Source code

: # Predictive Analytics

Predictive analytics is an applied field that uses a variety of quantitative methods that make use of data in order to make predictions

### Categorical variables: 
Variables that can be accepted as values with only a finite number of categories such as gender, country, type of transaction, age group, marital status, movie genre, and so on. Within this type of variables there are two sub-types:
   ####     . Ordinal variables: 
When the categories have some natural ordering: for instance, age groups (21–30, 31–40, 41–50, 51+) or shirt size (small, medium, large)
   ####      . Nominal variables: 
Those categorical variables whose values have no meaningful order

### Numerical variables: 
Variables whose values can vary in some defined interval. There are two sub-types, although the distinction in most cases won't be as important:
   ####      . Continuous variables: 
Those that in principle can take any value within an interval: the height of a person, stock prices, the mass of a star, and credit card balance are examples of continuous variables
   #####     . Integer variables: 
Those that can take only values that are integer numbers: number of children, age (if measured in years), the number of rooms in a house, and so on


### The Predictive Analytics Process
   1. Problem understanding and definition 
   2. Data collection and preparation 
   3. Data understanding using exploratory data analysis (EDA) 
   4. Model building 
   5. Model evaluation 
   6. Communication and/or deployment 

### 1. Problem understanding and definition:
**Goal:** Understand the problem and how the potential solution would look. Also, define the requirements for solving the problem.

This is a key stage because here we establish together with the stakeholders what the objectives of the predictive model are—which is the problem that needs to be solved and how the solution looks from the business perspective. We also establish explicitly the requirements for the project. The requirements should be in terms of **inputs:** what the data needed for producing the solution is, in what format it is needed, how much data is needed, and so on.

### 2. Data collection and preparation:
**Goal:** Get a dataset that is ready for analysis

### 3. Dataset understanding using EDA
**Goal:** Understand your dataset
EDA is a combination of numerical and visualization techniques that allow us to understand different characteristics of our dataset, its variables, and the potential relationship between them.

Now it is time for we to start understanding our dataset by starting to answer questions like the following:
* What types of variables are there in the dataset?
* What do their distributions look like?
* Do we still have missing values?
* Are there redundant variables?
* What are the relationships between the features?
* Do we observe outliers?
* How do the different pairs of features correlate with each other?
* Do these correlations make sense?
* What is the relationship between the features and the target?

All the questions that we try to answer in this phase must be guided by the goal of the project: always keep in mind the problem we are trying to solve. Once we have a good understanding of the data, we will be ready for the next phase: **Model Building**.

══════

What you are asked to do: Only the lines above from the one with "Those that in" through the one with "### 1. Problem" should be duplicated, character for character.

Solution to this task:
Those that in principle can take any value within an interval: the height of a person, stock prices, the mass of a star, and credit card balance are examples of continuous variables
   #####     . Integer variables: 
Those that can take only values that are integer numbers: number of children, age (if measured in years), the number of rooms in a house, and so on


### The Predictive Analytics Process
   1. Problem understanding and definition 
   2. Data collection and preparation 
   3. Data understanding using exploratory data analysis (EDA) 
   4. Model building 
   5. Model evaluation 
   6. Communication and/or deployment 

### 1. Problem understanding and definition:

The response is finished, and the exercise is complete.